– Еще хуже. Еще ненормальнее. По-моему, из-за этой вот слепой ненависти ко всем, кто похож на его жену, он свято уверен, что Кэй Спалтер и в самом деле убила своего мужа, а его долг теперь заставить ее поплатиться. Для него, психа этакого, она стопроцентно виновна, а значит, должна попасть за решетку любой ценой. Эта, мол, лживая сучка от него не ускользнет. А если для этого понадобится слегка подправить картинку в интересах правосудия, так отчего бы и нет.

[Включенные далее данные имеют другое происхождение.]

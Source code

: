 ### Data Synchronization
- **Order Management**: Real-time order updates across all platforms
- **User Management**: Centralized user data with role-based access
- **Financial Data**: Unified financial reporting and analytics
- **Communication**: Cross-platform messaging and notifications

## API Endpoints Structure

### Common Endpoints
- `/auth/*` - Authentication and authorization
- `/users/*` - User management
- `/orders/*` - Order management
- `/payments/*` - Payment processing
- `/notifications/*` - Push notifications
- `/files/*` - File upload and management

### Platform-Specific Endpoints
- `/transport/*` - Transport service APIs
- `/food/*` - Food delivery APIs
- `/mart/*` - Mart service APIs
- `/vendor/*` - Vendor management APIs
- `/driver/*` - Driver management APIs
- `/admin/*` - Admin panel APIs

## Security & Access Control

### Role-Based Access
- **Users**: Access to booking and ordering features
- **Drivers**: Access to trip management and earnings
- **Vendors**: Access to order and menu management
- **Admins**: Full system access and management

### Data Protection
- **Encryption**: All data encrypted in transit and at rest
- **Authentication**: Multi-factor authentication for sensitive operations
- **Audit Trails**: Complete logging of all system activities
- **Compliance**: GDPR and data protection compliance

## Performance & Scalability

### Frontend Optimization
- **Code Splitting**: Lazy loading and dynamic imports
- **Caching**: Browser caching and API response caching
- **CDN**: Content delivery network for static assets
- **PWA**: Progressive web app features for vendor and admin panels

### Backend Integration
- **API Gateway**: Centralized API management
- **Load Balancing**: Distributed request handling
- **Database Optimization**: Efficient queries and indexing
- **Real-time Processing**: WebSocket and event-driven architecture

– Хочешь сказать, он полный псих?
– Еще мягко сказано.
– А ты-то откуда это все знаешь?
– Говорю же, у него есть враги.
– А поконкретней?
– Кое-кто, кто к нему достаточно близок и много чего видит и знает, мне описывал, как он брызжет злобой на работе, и пересказывал обрывки его телефонных звонков жене и фразочки, брошенные там и сям, про баб вообще, а его бывшую и Кэй Спалтер в частности. Мудака иногда заносит, и он напрочь забывает про осторожность.
– А имя у этого осведомителя есть?
– Есть, но назвать не могу.
– Еще как можешь.
– Ни за что.
– Послушай, Джек. Начнешь скрытничать – договоренности конец. Мне надо знать все, что известно тебе. Получить ответ на каждый вопрос. Уговор таков. Точка.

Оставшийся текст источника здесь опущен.